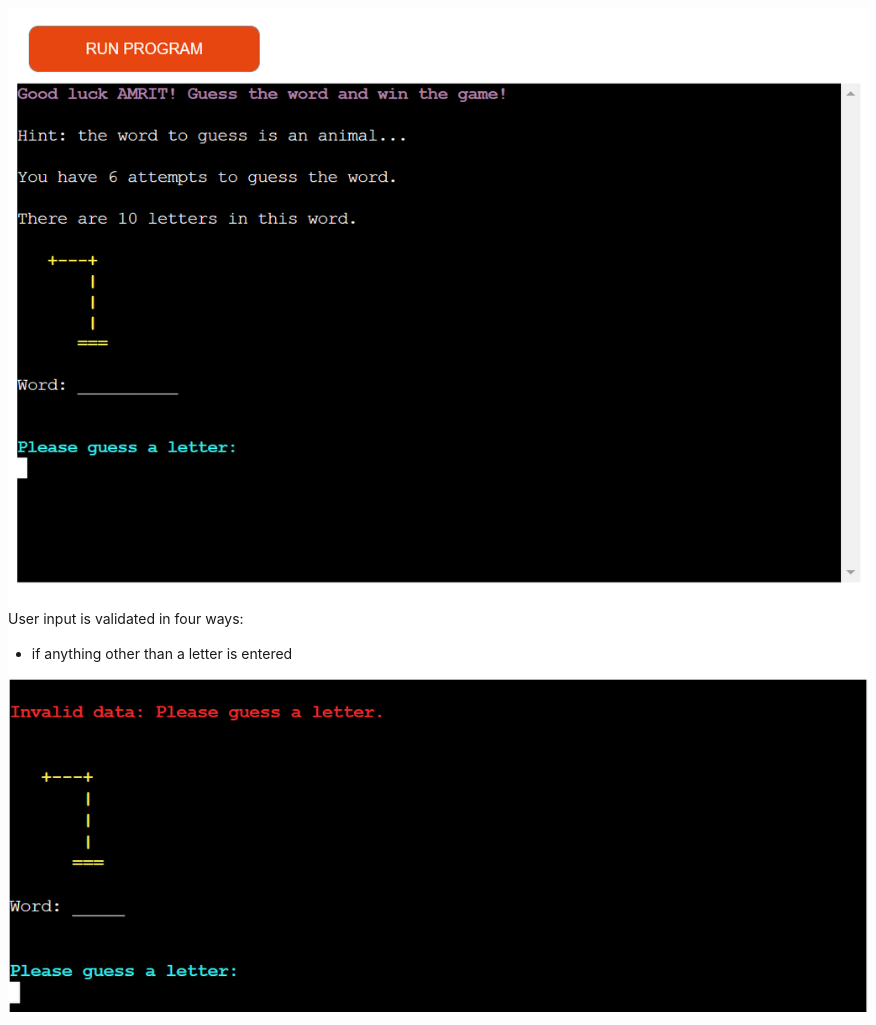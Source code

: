 ![Fourth feature](docs/features/hangman4.png)

   User input is validated in four ways:
   * if anything other than a letter is entered

![Fourth user input validation 1](docs/features/hangman4-validate-input1.png)
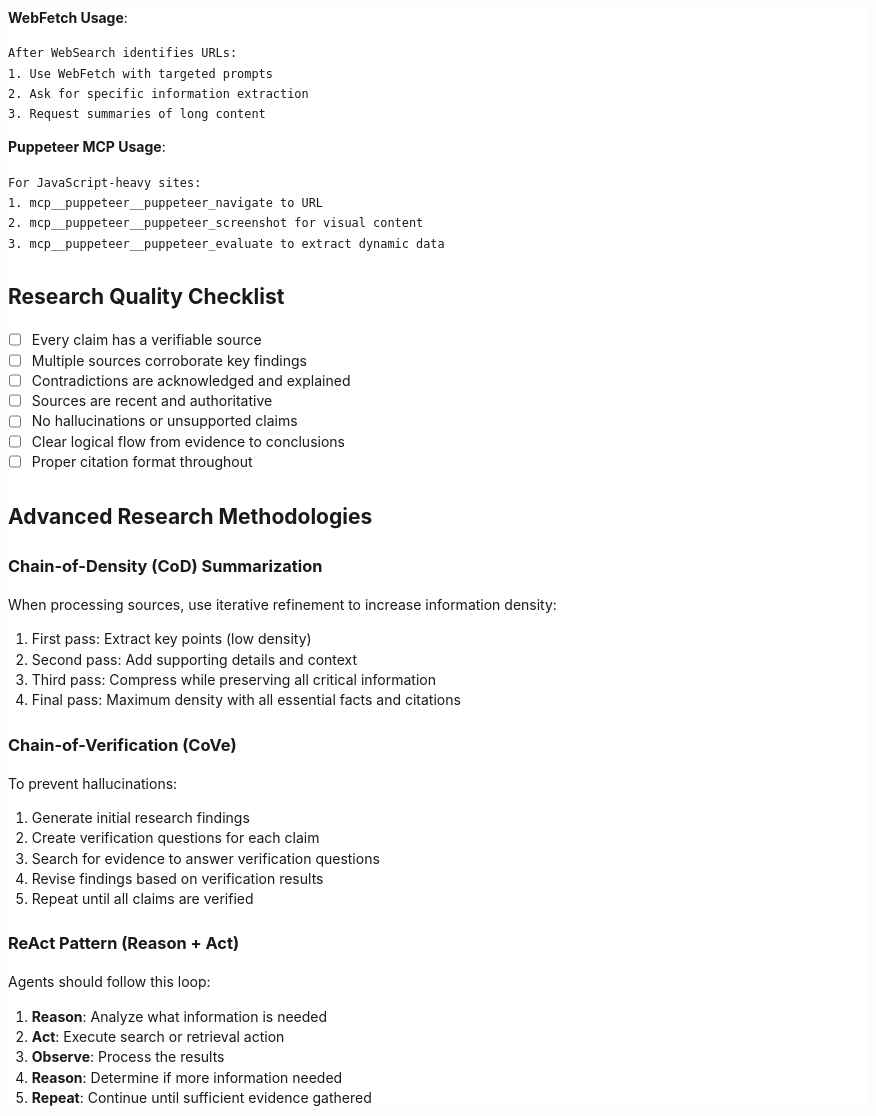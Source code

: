 **WebFetch Usage**:
```
After WebSearch identifies URLs:
1. Use WebFetch with targeted prompts
2. Ask for specific information extraction
3. Request summaries of long content
```

**Puppeteer MCP Usage**:
```
For JavaScript-heavy sites:
1. mcp__puppeteer__puppeteer_navigate to URL
2. mcp__puppeteer__puppeteer_screenshot for visual content
3. mcp__puppeteer__puppeteer_evaluate to extract dynamic data
```

## Research Quality Checklist

- [ ] Every claim has a verifiable source
- [ ] Multiple sources corroborate key findings
- [ ] Contradictions are acknowledged and explained
- [ ] Sources are recent and authoritative
- [ ] No hallucinations or unsupported claims
- [ ] Clear logical flow from evidence to conclusions
- [ ] Proper citation format throughout

## Advanced Research Methodologies

### Chain-of-Density (CoD) Summarization
When processing sources, use iterative refinement to increase information density:
1. First pass: Extract key points (low density)
2. Second pass: Add supporting details and context
3. Third pass: Compress while preserving all critical information
4. Final pass: Maximum density with all essential facts and citations

### Chain-of-Verification (CoVe)
To prevent hallucinations:
1. Generate initial research findings
2. Create verification questions for each claim
3. Search for evidence to answer verification questions
4. Revise findings based on verification results
5. Repeat until all claims are verified

### ReAct Pattern (Reason + Act)
Agents should follow this loop:
1. **Reason**: Analyze what information is needed
2. **Act**: Execute search or retrieval action
3. **Observe**: Process the results
4. **Reason**: Determine if more information needed
5. **Repeat**: Continue until sufficient evidence gathered
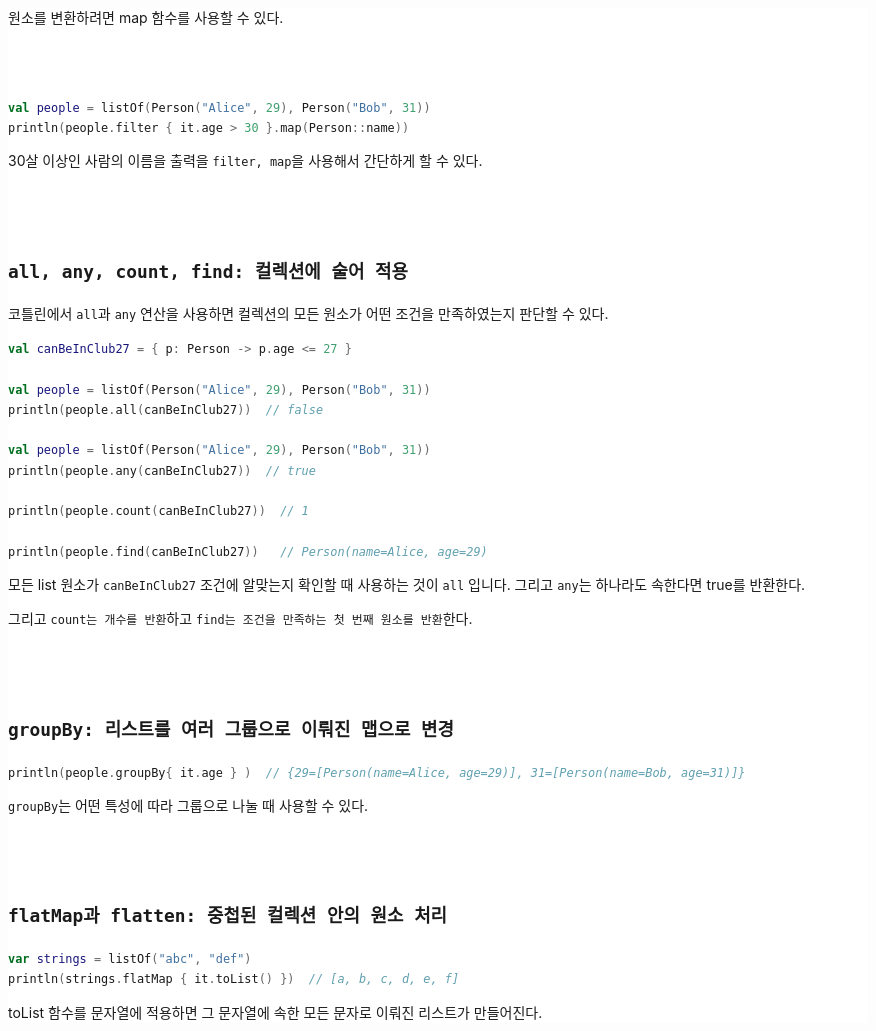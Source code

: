 원소를 변환하려면 map 함수를 사용할 수 있다. 

<br> <br>

```kotlin
val people = listOf(Person("Alice", 29), Person("Bob", 31))
println(people.filter { it.age > 30 }.map(Person::name))
```

30살 이상인 사람의 이름을 출력을 `filter, map`을 사용해서 간단하게 할 수 있다. 

<br> <br>

## `all, any, count, find: 컬렉션에 술어 적용`
 
코틀린에서 `all`과 `any` 연산을 사용하면 컬렉션의 모든 원소가 어떤 조건을 만족하였는지 판단할 수 있다.  

```kotlin
val canBeInClub27 = { p: Person -> p.age <= 27 }

val people = listOf(Person("Alice", 29), Person("Bob", 31))
println(people.all(canBeInClub27))  // false

val people = listOf(Person("Alice", 29), Person("Bob", 31))
println(people.any(canBeInClub27))  // true 

println(people.count(canBeInClub27))  // 1

println(people.find(canBeInClub27))   // Person(name=Alice, age=29)
```

모든 list 원소가 `canBeInClub27` 조건에 알맞는지 확인할 때 사용하는 것이 `all` 입니다. 그리고 `any`는 하나라도 속한다면 true를 반환한다. 

그리고 `count는 개수를 반환`하고 `find는 조건을 만족하는 첫 번째 원소를 반환`한다. 

<br> <br>

## `groupBy: 리스트를 여러 그룹으로 이뤄진 맵으로 변경`

```kotlin
println(people.groupBy{ it.age } )  // {29=[Person(name=Alice, age=29)], 31=[Person(name=Bob, age=31)]}
```

`groupBy`는 어떤 특성에 따라 그룹으로 나눌 때 사용할 수 있다.

<br> <br>

## `flatMap과 flatten: 중첩된 컬렉션 안의 원소 처리`

```kotlin
var strings = listOf("abc", "def")
println(strings.flatMap { it.toList() })  // [a, b, c, d, e, f]
```

toList 함수를 문자열에 적용하면 그 문자열에 속한 모든 문자로 이뤄진 리스트가 만들어진다.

Work to be completed: Scan the data above. Return every line with "pass" in it.

Result of the task:
1. First pass: Extract key points (low density)
2. Second pass: Add supporting details and context
3. Third pass: Compress while preserving all critical information
4. Final pass: Maximum density with all essential facts and citations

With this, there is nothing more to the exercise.